### Task goal
Among the entries below, find every line that has "Step" and pull it out.

[Stored data entries]
************
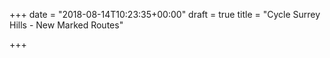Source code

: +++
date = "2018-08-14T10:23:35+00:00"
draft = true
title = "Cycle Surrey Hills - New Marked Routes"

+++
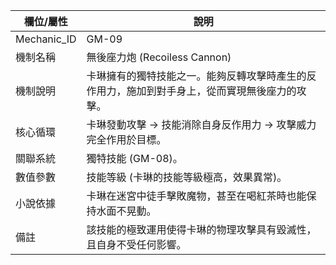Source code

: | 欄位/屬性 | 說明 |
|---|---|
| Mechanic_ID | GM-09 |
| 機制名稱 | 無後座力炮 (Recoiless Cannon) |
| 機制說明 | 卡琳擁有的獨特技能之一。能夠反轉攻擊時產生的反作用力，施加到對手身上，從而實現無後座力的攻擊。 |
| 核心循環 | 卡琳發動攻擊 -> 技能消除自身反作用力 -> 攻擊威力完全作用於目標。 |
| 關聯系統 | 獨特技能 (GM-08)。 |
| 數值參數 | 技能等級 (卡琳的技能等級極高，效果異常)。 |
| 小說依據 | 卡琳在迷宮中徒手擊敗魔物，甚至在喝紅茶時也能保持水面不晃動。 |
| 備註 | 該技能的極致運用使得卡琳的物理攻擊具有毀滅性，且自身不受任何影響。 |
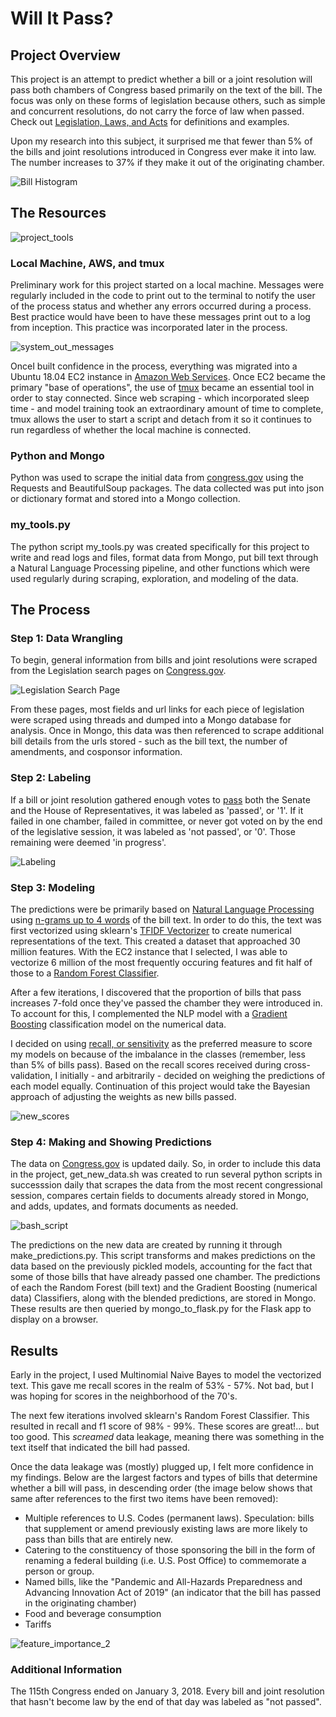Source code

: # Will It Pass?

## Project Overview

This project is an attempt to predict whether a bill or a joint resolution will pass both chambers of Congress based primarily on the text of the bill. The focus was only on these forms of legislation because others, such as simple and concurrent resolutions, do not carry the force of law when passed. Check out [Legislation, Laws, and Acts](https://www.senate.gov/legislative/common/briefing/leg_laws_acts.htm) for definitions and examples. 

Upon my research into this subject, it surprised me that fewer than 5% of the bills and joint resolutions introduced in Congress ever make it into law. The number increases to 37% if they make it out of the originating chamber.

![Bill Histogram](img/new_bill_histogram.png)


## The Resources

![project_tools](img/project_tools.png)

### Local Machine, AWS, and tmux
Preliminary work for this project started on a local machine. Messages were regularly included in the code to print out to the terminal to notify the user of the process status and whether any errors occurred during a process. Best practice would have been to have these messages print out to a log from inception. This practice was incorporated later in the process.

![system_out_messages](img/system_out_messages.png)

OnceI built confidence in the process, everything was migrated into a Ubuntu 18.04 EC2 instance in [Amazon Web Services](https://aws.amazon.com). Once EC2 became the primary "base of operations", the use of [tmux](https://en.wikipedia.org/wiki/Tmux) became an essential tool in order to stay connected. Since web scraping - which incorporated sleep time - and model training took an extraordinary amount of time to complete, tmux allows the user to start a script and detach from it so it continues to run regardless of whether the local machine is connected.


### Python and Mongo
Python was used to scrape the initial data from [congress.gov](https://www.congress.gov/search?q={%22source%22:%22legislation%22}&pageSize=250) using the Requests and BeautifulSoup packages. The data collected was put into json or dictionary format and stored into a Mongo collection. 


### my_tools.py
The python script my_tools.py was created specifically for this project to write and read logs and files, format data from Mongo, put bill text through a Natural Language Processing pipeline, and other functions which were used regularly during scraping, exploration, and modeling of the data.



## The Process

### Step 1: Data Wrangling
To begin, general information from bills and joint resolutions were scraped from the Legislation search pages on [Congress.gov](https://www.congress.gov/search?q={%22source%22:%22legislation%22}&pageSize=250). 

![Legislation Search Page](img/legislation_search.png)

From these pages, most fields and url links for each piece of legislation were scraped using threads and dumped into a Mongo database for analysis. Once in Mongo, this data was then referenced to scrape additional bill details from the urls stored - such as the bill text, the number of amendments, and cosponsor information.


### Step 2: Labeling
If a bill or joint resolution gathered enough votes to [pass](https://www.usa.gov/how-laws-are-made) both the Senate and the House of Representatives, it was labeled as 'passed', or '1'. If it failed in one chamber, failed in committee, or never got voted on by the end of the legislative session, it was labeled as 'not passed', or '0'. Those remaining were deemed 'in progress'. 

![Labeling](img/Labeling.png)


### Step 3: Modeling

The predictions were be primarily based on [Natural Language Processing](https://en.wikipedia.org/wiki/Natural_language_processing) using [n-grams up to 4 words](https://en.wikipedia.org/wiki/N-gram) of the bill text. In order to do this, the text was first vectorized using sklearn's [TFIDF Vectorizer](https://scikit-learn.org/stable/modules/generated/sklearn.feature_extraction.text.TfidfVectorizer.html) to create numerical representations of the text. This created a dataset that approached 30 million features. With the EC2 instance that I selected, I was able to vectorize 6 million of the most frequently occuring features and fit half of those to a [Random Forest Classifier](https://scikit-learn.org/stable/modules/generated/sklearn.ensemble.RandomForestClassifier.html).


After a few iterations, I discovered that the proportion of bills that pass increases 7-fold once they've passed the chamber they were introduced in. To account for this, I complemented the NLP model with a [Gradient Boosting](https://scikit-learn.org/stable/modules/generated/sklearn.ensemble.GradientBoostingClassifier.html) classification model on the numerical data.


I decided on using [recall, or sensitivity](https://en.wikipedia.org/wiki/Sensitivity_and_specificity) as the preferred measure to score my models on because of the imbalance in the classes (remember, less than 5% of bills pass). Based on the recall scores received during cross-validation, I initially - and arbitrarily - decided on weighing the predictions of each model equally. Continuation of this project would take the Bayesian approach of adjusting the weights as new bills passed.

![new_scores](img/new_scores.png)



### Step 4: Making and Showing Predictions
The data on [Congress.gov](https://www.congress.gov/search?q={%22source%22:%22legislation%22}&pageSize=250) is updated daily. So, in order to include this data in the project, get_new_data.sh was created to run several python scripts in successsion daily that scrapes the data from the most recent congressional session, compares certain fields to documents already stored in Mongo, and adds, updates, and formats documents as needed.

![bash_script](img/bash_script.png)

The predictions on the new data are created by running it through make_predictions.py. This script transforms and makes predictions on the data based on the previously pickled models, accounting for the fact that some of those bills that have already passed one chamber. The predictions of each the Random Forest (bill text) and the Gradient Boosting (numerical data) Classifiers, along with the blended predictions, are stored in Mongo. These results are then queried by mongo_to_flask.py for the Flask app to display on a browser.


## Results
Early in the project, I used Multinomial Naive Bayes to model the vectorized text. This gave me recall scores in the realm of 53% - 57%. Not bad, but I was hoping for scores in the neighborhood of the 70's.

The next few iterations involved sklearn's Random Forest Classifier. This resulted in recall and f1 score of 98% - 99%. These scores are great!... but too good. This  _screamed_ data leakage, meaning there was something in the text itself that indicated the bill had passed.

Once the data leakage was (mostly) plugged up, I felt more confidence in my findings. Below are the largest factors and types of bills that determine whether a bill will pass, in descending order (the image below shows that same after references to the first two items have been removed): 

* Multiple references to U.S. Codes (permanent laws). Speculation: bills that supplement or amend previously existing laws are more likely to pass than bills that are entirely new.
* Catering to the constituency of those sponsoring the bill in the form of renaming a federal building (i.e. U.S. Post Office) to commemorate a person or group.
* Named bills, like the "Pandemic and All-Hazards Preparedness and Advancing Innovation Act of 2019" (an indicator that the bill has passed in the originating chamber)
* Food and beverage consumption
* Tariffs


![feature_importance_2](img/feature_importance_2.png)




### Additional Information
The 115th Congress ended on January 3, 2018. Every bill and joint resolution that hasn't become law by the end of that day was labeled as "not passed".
************
### Result below
### Step 1: Data Wrangling
### Step 2: Labeling
### Step 3: Modeling
### Step 4: Making and Showing Predictions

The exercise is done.